What is Movistar thinking?
“We’ve won the Giro, and the Tour,” says Movistar manager Eusebio Unzué. “We’ve been four times the WorldTour’s top team. Now we want to win the Tour [again].”
With Team Sky holding a stranglehold on the yellow jersey, Unzué knows it will require something extraordinary to wrestle it away from them.
What could possibly go wrong? A lot. Cohabitations in cycling rarely turn out well. Think Lance Armstrong and Alberto Contador in 2009. Or Greg LeMond and Bernard Hinault in 1986. Of course, backroom drama and inside-the-bus intrigue can deliver some amazing dynamics. Those two Tours rate among the best ever in cycling history.
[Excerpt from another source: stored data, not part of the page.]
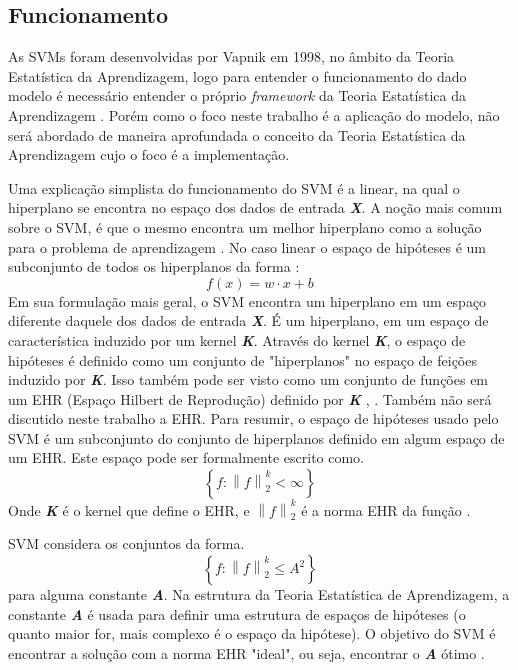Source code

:  \subsection{Funcionamento}

As SVMs foram desenvolvidas por Vapnik em 1998, no âmbito da Teoria Estatística da Aprendizagem, logo para entender o funcionamento do dado modelo é necessário entender o próprio \textit{framework} da Teoria Estatística da Aprendizagem \cite{vapnik1998statistical}. Porém como o foco neste trabalho é a aplicação do modelo, não será abordado de maneira aprofundada o conceito da Teoria Estatística da Aprendizagem cujo o foco é a implementação.
 
Uma explicação simplista do funcionamento do SVM é a linear, na qual o hiperplano se encontra no espaço dos dados de entrada \textbf{\textit{X}}. A noção mais comum sobre o SVM, é que o mesmo encontra um melhor hiperplano como a solução para o problema de aprendizagem \cite{vapnik1998statistical}. No caso linear o espaço de hipóteses é um subconjunto de todos os hiperplanos da forma \cite{evgeniou1999support}:\[f(x)= w\cdot x +b\]
Em sua formulação mais geral, o SVM encontra um hiperplano em um espaço diferente daquele dos dados de entrada \textbf{\textit{X}}. É um hiperplano, em um espaço de característica induzido por um kernel \textbf{\textit{K}}. Através do kernel \textbf{\textit{K}}, o espaço de hipóteses é definido como um conjunto de "hiperplanos" no espaço de feições induzido por \textbf{\textit{K}}. Isso também pode ser visto como um conjunto de funções em um EHR (Espaço Hilbert de Reprodução) definido por \textbf{\textit{K}} \cite{wahba1990spline}, \cite{vapnik1998statistical}. Também não será discutido neste trabalho a EHR. Para resumir, o espaço de hipóteses usado pelo SVM é um subconjunto do conjunto de hiperplanos definido em algum espaço de um EHR. Este espaço pode ser formalmente escrito como.\[\left \{ f:\left \| f \right \|_{2}^{k} < \infty \right \}\]
Onde \textbf{\textit{K}} é o kernel que define o EHR, e $ \left \| f \right \|_{2}^{k} $  é a norma EHR da função \cite{wahba1990spline}. 

SVM considera os conjuntos da forma. \[\left \{ f:\left \| f \right \|_{2}^{k} \leq A^{2} \right \}\] para alguma constante \textbf{\textit{A}}. Na estrutura da Teoria Estatística de Aprendizagem, a constante \textbf{\textit{A}} é usada para definir uma estrutura de espaços de hipóteses (o quanto maior for, mais complexo é o espaço da hipótese). O objetivo do SVM é encontrar a solução com a norma EHR "ideal", ou seja, encontrar o \textbf{\textit{A}} ótimo \cite{evgeniou1999support}.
There have already been a few hints of the melodramatic possibilities. Quintana seems to have had his ego ruffled by the arrival of upstart Landa. Even before team camp last fall, Quintana was staking his claim that Movistar was “his” team. Landa, after faithfully playing lieutenant at Astana and Team Sky, says he won’t follow orders this time.
“My time has come to win a grand tour,” Landa said defiantly. “Before, when I have been told to sit up, I have. This time, I won’t.”
“I think we can be stronger with all three of us at the Tour. It’s a fascinating idea. Why not? It will be fun.”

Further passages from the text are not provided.